# [DATA TO USE]
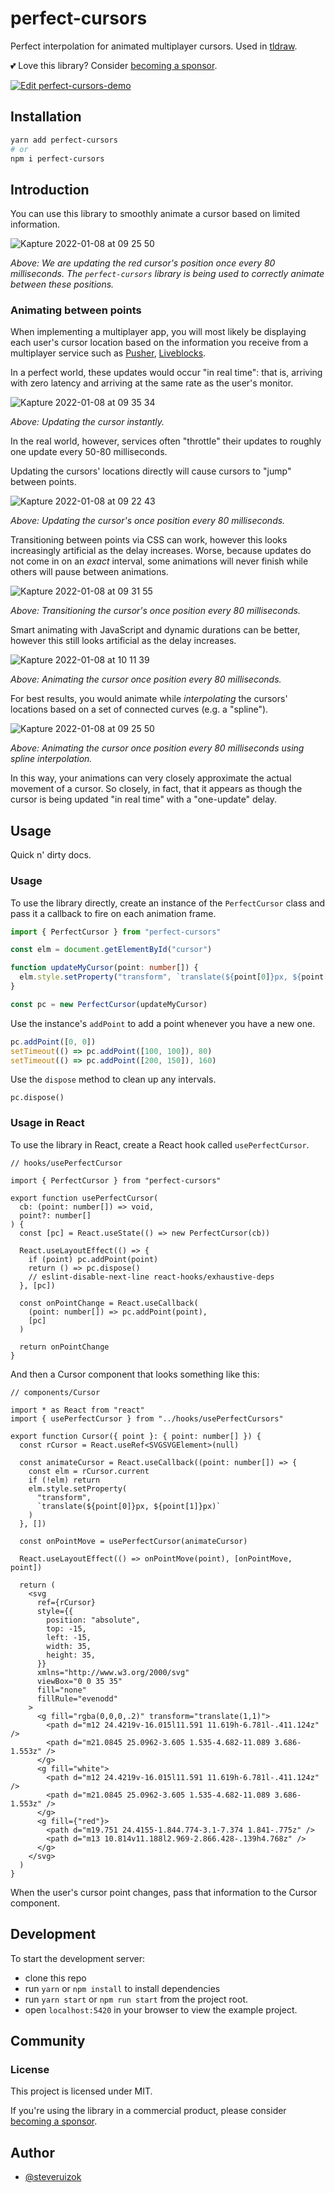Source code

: # perfect-cursors

Perfect interpolation for animated multiplayer cursors. Used in [tldraw](https://tldraw.com).

💕 Love this library? Consider [becoming a sponsor](https://github.com/sponsors/steveruizok?frequency=recurring&sponsor=steveruizok).

[![Edit perfect-cursors-demo](https://codesandbox.io/static/img/play-codesandbox.svg)](https://codesandbox.io/s/perfect-cursors-demo-u85tu?fontsize=14&hidenavigation=1&theme=dark)

## Installation

```bash
yarn add perfect-cursors
# or
npm i perfect-cursors
```

## Introduction

You can use this library to smoothly animate a cursor based on limited information.

![Kapture 2022-01-08 at 09 25 50](https://user-images.githubusercontent.com/23072548/148639100-864b46ee-f69f-4f9a-a695-848936050b50.gif)

_Above: We are updating the red cursor's position once every 80 milliseconds. The `perfect-cursors` library is being used to correctly animate between these positions._

### Animating between points

When implementing a multiplayer app, you will most likely be displaying each user's cursor location based on the information you receive from a multiplayer service such as [Pusher](https://pusher.com/), [Liveblocks](https://liveblocks.io/).

In a perfect world, these updates would occur "in real time": that is, arriving with zero latency and arriving at the same rate as the user's monitor.

![Kapture 2022-01-08 at 09 35 34](https://user-images.githubusercontent.com/23072548/148639423-529a7027-cab9-4085-a9f4-d85e28cce744.gif)

_Above: Updating the cursor instantly._

In the real world, however, services often "throttle" their updates to roughly one update every 50-80 milliseconds.

Updating the cursors' locations directly will cause cursors to "jump" between points.

![Kapture 2022-01-08 at 09 22 43](https://user-images.githubusercontent.com/23072548/148639039-f810a907-6d43-433c-b446-92d90f240281.gif)

_Above: Updating the cursor's once position every 80 milliseconds._

Transitioning between points via CSS can work, however this looks increasingly artificial as the delay increases. Worse, because updates do not come in on an _exact_ interval, some animations will never finish while others will pause between animations.

![Kapture 2022-01-08 at 09 31 55](https://user-images.githubusercontent.com/23072548/148639280-a26003c6-f628-49cf-a4ea-3cf1b7881fdf.gif)

_Above: Transitioning the cursor's once position every 80 milliseconds._

Smart animating with JavaScript and dynamic durations can be better, however this still looks artificial as the delay increases.

![Kapture 2022-01-08 at 10 11 39](https://user-images.githubusercontent.com/23072548/148640411-14821049-fbca-4d39-ae0e-fb601a6f27de.gif)

_Above: Animating the cursor once position every 80 milliseconds._

For best results, you would animate while _interpolating_ the cursors' locations based on a set of connected curves (e.g. a "spline").

![Kapture 2022-01-08 at 09 25 50](https://user-images.githubusercontent.com/23072548/148639100-864b46ee-f69f-4f9a-a695-848936050b50.gif)

_Above: Animating the cursor once position every 80 milliseconds using spline interpolation._

In this way, your animations can very closely approximate the actual movement of a cursor. So closely, in fact, that it appears as though the cursor is being updated "in real time" with a "one-update" delay.

## Usage

Quick n' dirty docs.

### Usage

To use the library directly, create an instance of the `PerfectCursor` class and pass it a callback to fire on each animation frame.

```ts
import { PerfectCursor } from "perfect-cursors"

const elm = document.getElementById("cursor")

function updateMyCursor(point: number[]) {
  elm.style.setProperty("transform", `translate(${point[0]}px, ${point[1]}px)`)
}

const pc = new PerfectCursor(updateMyCursor)
```

Use the instance's `addPoint` to add a point whenever you have a new one.

```ts
pc.addPoint([0, 0])
setTimeout(() => pc.addPoint([100, 100]), 80)
setTimeout(() => pc.addPoint([200, 150]), 160)
```

Use the `dispose` method to clean up any intervals.

```
pc.dispose()
```

### Usage in React

To use the library in React, create a React hook called `usePerfectCursor`.

```tsx
// hooks/usePerfectCursor

import { PerfectCursor } from "perfect-cursors"

export function usePerfectCursor(
  cb: (point: number[]) => void,
  point?: number[]
) {
  const [pc] = React.useState(() => new PerfectCursor(cb))

  React.useLayoutEffect(() => {
    if (point) pc.addPoint(point)
    return () => pc.dispose()
    // eslint-disable-next-line react-hooks/exhaustive-deps
  }, [pc])

  const onPointChange = React.useCallback(
    (point: number[]) => pc.addPoint(point),
    [pc]
  )

  return onPointChange
}
```

And then a Cursor component that looks something like this:

```tsx
// components/Cursor

import * as React from "react"
import { usePerfectCursor } from "../hooks/usePerfectCursors"

export function Cursor({ point }: { point: number[] }) {
  const rCursor = React.useRef<SVGSVGElement>(null)

  const animateCursor = React.useCallback((point: number[]) => {
    const elm = rCursor.current
    if (!elm) return
    elm.style.setProperty(
      "transform",
      `translate(${point[0]}px, ${point[1]}px)`
    )
  }, [])

  const onPointMove = usePerfectCursor(animateCursor)

  React.useLayoutEffect(() => onPointMove(point), [onPointMove, point])

  return (
    <svg
      ref={rCursor}
      style={{
        position: "absolute",
        top: -15,
        left: -15,
        width: 35,
        height: 35,
      }}
      xmlns="http://www.w3.org/2000/svg"
      viewBox="0 0 35 35"
      fill="none"
      fillRule="evenodd"
    >
      <g fill="rgba(0,0,0,.2)" transform="translate(1,1)">
        <path d="m12 24.4219v-16.015l11.591 11.619h-6.781l-.411.124z" />
        <path d="m21.0845 25.0962-3.605 1.535-4.682-11.089 3.686-1.553z" />
      </g>
      <g fill="white">
        <path d="m12 24.4219v-16.015l11.591 11.619h-6.781l-.411.124z" />
        <path d="m21.0845 25.0962-3.605 1.535-4.682-11.089 3.686-1.553z" />
      </g>
      <g fill={"red"}>
        <path d="m19.751 24.4155-1.844.774-3.1-7.374 1.841-.775z" />
        <path d="m13 10.814v11.188l2.969-2.866.428-.139h4.768z" />
      </g>
    </svg>
  )
}
```

When the user's cursor point changes, pass that information to the Cursor component.

## Development

To start the development server:

- clone this repo
- run `yarn` or `npm install` to install dependencies
- run `yarn start` or `npm run start` from the project root.
- open `localhost:5420` in your browser to view the example project.

## Community

### License

This project is licensed under MIT.

If you're using the library in a commercial product, please consider [becoming a sponsor](https://github.com/sponsors/steveruizok?frequency=recurring&sponsor=steveruizok).

## Author

- [@steveruizok](https://twitter.com/steveruizok)
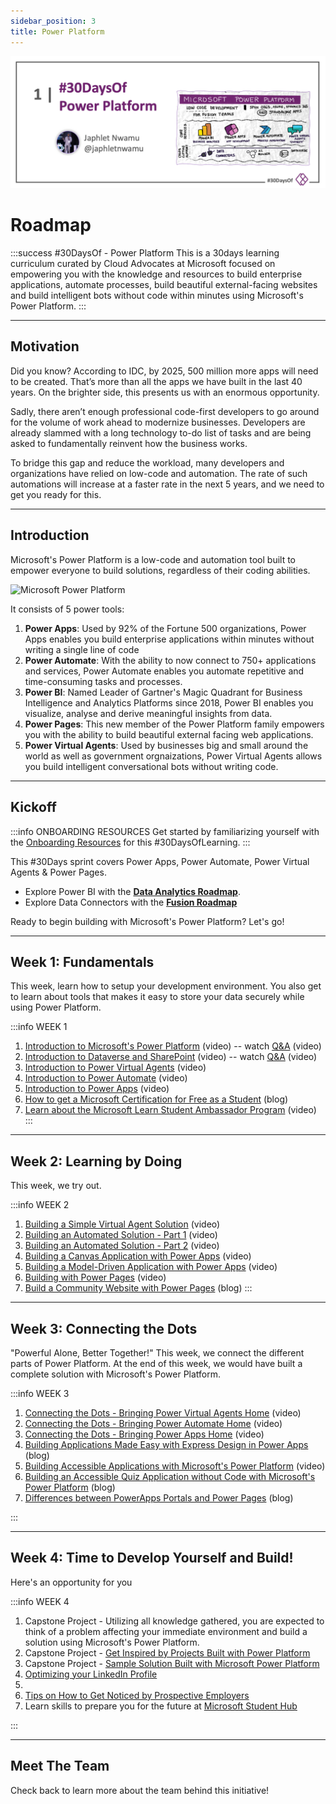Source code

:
 ```yaml
---
sidebar_position: 3
title: Power Platform
---
```


![Banner Placeholder](./../../static/img/banners/power-platform.png) 

# Roadmap

:::success #30DaysOf - Power Platform
This is a 30days learning curriculum curated by Cloud Advocates at Microsoft focused on empowering you with the knowledge and resources to build enterprise applications, automate processes, build beautiful external-facing websites and build intelligent bots without code within minutes using Microsoft's Power Platform.
:::

---

## Motivation

Did you know? According to IDC, by 2025, 500 million more apps will need to be created. That’s more than all the apps we have built in the last 40 years. On the brighter side, this presents us with an enormous opportunity.

Sadly, there aren’t enough professional code-first developers to go around for the volume of work ahead to modernize businesses. Developers are already slammed with a long technology to-do list of tasks and are being asked to fundamentally reinvent how the business works. 

To bridge this gap and reduce the workload, many developers and organizations have relied on low-code and automation. The rate of such automations will increase at a faster rate in the next 5 years, and we need to get you ready for this.

---

## Introduction
Microsoft's Power Platform is a low-code and automation tool built to empower everyone to build solutions, regardless of their coding abilities. 

![Microsoft Power Platform](https://techcommunity.microsoft.com/t5/image/serverpage/image-id/380778iB5B49453239171B2/image-size/large?v=v2&px=999)

It consists of 5 power tools:
1. **Power Apps**: Used by 92% of the Fortune 500 organizations, Power Apps enables you build enterprise applications within minutes without writing a single line of code
2. **Power Automate**: With the ability to now connect to 750+ applications and services, Power Automate enables you automate repetitive and time-consuming tasks and processes.
3. **Power BI**: Named Leader of Gartner's Magic Quadrant for Business Intelligence and Analytics Platforms since 2018, Power BI enables you visualize, analyse and derive meaningful insights from data. 
4. **Power Pages**: This new member of the Power Platform family empowers you with the ability to build beautiful external facing web applications.
5. **Power Virtual Agents**: Used by businesses big and small around the world as well as government orgnaizations, Power Virtual Agents allows you build intelligent conversational bots without writing code.

---

## Kickoff

:::info ONBOARDING RESOURCES
Get started by familiarizing yourself with the [Onboarding Resources](https://aka.ms/Pre30DL) for this #30DaysOfLearning.
:::

This #30Days sprint covers Power Apps, Power Automate, Power Virtual Agents & Power Pages. 
 * Explore Power BI with the [**Data Analytics Roadmap**](./06-data-analytics.md).
 * Explore Data Connectors with the [**Fusion Roadmap**](./04-fusion.md)



Ready to begin building with Microsoft's Power Platform? 
Let's go!


---

## Week 1: Fundamentals
This week, learn how to setup your development environment. You also get to learn about tools that makes it easy to store your data securely while using Power Platform.

:::info WEEK 1 
 1. [Introduction to Microsoft's Power Platform​](http://aka.ms/30DL-PowerPlatformDay1) (video) -- watch [Q&A](https://youtu.be/sNtkfyt8WSE) (video)
 2. [Introduction to Dataverse and SharePoint](http://aka.ms/30DL-PowerPlatformDay2) (video) -- watch [Q&A](https://youtu.be/1feWyHQwZhc) (video)
 3. [Introduction to Power Virtual Agents](https://aka.ms/30DL-PowerPlatformDay3) (video)
 4. [Introduction to Power Automate](http://aka.ms/30DL-PowerPlatformDay5) (video)
 5. [Introduction to Power Apps](http://aka.ms/30DL-PowerPlatformDay10) (video)
 6. [How to get a Microsoft Certification for Free as a Student](https://techcommunity.microsoft.com/t5/educator-developer-blog/how-to-get-a-microsoft-certification-for-free-as-a-student/ba-p/3584897/?WT.mc_id=academic-76398-japhletnwamu) (blog)
 7. [Learn about the Microsoft Learn Student Ambassador Program](http://aka.ms/aboutmlsaprogram) (video)
:::

---

## Week 2: Learning by Doing
This week, we try out.

:::info WEEK 2 
 1. [Building a Simple Virtual Agent Solution](http://aka.ms/30DL-PowerPlatformDay4) (video)
 2. [Building an Automated Solution - Part 1](http://aka.ms/30DL-PowerPlatformDay8) (video)
 3. [Building an Automated Solution - Part 2](http://aka.ms/30DL-PowerPlatformDay9) (video)
 4. [Building a Canvas Application with Power Apps](http://aka.ms/30DL-PowerPlatformDay11) (video)
 5. [Building a Model-Driven Application with Power Apps](http://aka.ms/30DL-PowerPlatformDay12) (video)
 6. [Building with Power Pages](http://aka.ms/30DL-PowerPlatformDay15) (video)
 7. [Build a Community Website with Power Pages](https://techcommunity.microsoft.com/t5/educator-developer-blog/build-a-community-website-with-power-pages/ba-p/3576465/?WT.mc_id=academic-76398-japhletnwamu) (blog)
:::

---

## Week 3: Connecting the Dots
"Powerful Alone, Better Together!" This week, we connect the different parts of Power Platform. At the end of this week, we would have built a complete solution with Microsoft's Power Platform.

:::info WEEK 3 
1. [Connecting the Dots - Bringing Power Virtual Agents Home](http://aka.ms/30DL-PowerPlatformDay17) (video)
2. [Connecting the Dots - Bringing Power Automate Home](http://aka.ms/30DL-PowerPlatformDay18) (video)
3. [Connecting the Dots - Bringing Power Apps Home](http://aka.ms/30DL-PowerPlatformDay19) (video)
4. [Building Applications Made Easy with Express Design in Power Apps](http://aka.ms/PowerAppsExpressDesign) (blog)
5. [Building Accessible Applications with Microsoft's Power Platform](http://aka.ms/BuildAccessibleApps) (video)
6. [Building an Accessible Quiz Application without Code with Microsoft's Power Platform](https://techcommunity.microsoft.com/t5/educator-developer-blog/building-an-accessible-application-with-power-platform/ba-p/3549935) (blog)
7. [Differences between PowerApps Portals and Power Pages](https://techcommunity.microsoft.com/t5/educator-developer-blog/differences-between-powerapps-portals-and-power-pages/ba-p/3571229/?WT.mc_id=academic-76398-japhletnwamu) (blog)

:::

---

## Week 4: Time to Develop Yourself and Build!
Here's an opportunity for you 

:::info WEEK 4
 1. Capstone Project - Utilizing all knowledge gathered, you are expected to think of a problem affecting your immediate environment and build a solution using Microsoft's Power Platform.
 2. Capstone Project - [Get Inspired by Projects Built with Power Platform](http://aka.ms/ppsamples)
 3. Capstone Project - [Sample Solution Built with Microsoft Power Platform](http://aka.ms/30DL-SampleProject)
 4. [Optimizing your LinkedIn Profile](http://aka.ms/30DLTidyUp)
 5.
 6. [Tips on How to Get Noticed by Prospective Employers](https://aka.ms/HowtoGetNoticed) 
 7. Learn skills to prepare you for the future at [Microsoft Student Hub](https://docs.microsoft.com/en-us/training/student-hub/?WT.mc_id=academic-76398-japhletnwamu)
 
:::

---

## Meet The Team

Check back to learn more about the team behind this initiative!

# [EXERCISE DIRECTIONS]
Please return all lines in the material above that include the word "Accessible".

# [ANSWER BELOW]
5. [Building Accessible Applications with Microsoft's Power Platform](http://aka.ms/BuildAccessibleApps) (video)
6. [Building an Accessible Quiz Application without Code with Microsoft's Power Platform](https://techcommunity.microsoft.com/t5/educator-developer-blog/building-an-accessible-application-with-power-platform/ba-p/3549935) (blog)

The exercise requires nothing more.